§ Work item
All entries below are to be returned in full, exactly as they stand.

>>>

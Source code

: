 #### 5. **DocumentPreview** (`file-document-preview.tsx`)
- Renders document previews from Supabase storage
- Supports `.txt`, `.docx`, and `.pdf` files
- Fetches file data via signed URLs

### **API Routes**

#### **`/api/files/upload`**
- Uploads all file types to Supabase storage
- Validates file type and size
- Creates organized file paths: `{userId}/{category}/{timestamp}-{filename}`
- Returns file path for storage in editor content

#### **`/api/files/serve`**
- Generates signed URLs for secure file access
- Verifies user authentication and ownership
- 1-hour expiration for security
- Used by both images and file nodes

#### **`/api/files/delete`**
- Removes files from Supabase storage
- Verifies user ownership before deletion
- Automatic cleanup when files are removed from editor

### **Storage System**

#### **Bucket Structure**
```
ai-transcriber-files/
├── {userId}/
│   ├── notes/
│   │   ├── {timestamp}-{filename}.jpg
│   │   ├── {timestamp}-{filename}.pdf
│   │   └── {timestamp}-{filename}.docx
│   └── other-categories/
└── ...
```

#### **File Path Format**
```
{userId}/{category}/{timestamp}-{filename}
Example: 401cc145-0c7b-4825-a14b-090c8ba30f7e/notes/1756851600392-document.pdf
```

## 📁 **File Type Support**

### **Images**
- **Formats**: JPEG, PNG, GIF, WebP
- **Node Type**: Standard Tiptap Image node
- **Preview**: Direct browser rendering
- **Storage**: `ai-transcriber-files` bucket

<<<

§ Task solution
Source code

: #### 5. **DocumentPreview** (`file-document-preview.tsx`)
- Renders document previews from Supabase storage
- Supports `.txt`, `.docx`, and `.pdf` files
- Fetches file data via signed URLs

### **API Routes**

#### **`/api/files/upload`**
- Uploads all file types to Supabase storage
- Validates file type and size
- Creates organized file paths: `{userId}/{category}/{timestamp}-{filename}`
- Returns file path for storage in editor content

#### **`/api/files/serve`**
- Generates signed URLs for secure file access
- Verifies user authentication and ownership
- 1-hour expiration for security
- Used by both images and file nodes

#### **`/api/files/delete`**
- Removes files from Supabase storage
- Verifies user ownership before deletion
- Automatic cleanup when files are removed from editor

### **Storage System**

#### **Bucket Structure**
```
ai-transcriber-files/
├── {userId}/
│   ├── notes/
│   │   ├── {timestamp}-{filename}.jpg
│   │   ├── {timestamp}-{filename}.pdf
│   │   └── {timestamp}-{filename}.docx
│   └── other-categories/
└── ...
```

#### **File Path Format**
```
{userId}/{category}/{timestamp}-{filename}
Example: 401cc145-0c7b-4825-a14b-090c8ba30f7e/notes/1756851600392-document.pdf
```

## 📁 **File Type Support**

### **Images**
- **Formats**: JPEG, PNG, GIF, WebP
- **Node Type**: Standard Tiptap Image node
- **Preview**: Direct browser rendering
- **Storage**: `ai-transcriber-files` bucket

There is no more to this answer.